20% is dependent upon size. So getting lots of content and focussing on this message with your authors is important too. It is my highest priority in any case...
15% is dedicated to "Rich files" which seems to be if there are pdf files... this isn't necessarily the best thing for a repository from a preservation angle, nor if you would like to allow data-mining on your content. It might not even be the best display format for all types of content. So it would seem to me to be the least important metric to focus on, if I understand it correctly.

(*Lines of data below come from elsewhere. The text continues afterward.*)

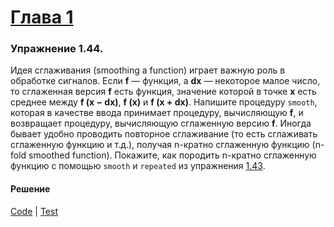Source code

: # [Глава 1](../index.md#Глава-1-Построение-абстракций-с-помощью-процедур)

### Упражнение 1.44.
Идея сглаживания (smoothing a function) играет важную роль в обработке сигналов. Если **f** — функция, а **dx** — некоторое малое число, то сглаженная версия **f** есть функция, значение которой в точке **x** есть среднее между **f (x − dx)**, **f (x)** и **f (x + dx)**. Напишите процедуру `smooth`, которая в качестве ввода принимает процедуру, вычисляющую **f**, и возвращает процедуру, вычисляющую сглаженную версию **f**. Иногда бывает удобно проводить повторное сглаживание (то есть сглаживать сглаженную функцию и т.д.), получая n-кратно сглаженную функцию (n-fold smoothed function). Покажите, как породить n-кратно сглаженную функцию с помощью `smooth` и `repeated` из упражнения [1.43](./ex_1_43.md).

#### Решение
[Code](../../src/sicp/chapter01/1_44.clj) | [Test](../../test/sicp/chapter01/1_44_test.clj)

The final 15% is dependent on Google Scholar... Google Scholar does not currently index all of WRAP's content. I have written to them about this, and I know that other repositories have the same issue but I still haven't go to the bottom of it. My theory is that, if you read their "about" pages, they are indexing our content but not presenting it in their results sets because they de-duplicate articles in favour of final published versions: they present these rather than repository results, so if I look for all content on the wrap domain through GScholar I won't get as many results as I have articles in the repository. If my theory is right then it could be significant to learn whether Webometrics is using their raw data before any such de-duplication. I might be wrong, though!
Also note the dates of publication that are relevant to the GScholar data. We have said to authors that as far back in time as they feel is important/significant is fine with us (helps to win them over, useful for REF data and web-pages driven by RSS feeds from WRAP). But if you wanted to be more strategic in raising your ranking on Webometrics then you'd need to change the policy to focus on content published in the last 10 years...
I don't think we shall be playing any such games! But it is interesting to see what ranking providers consider to be important...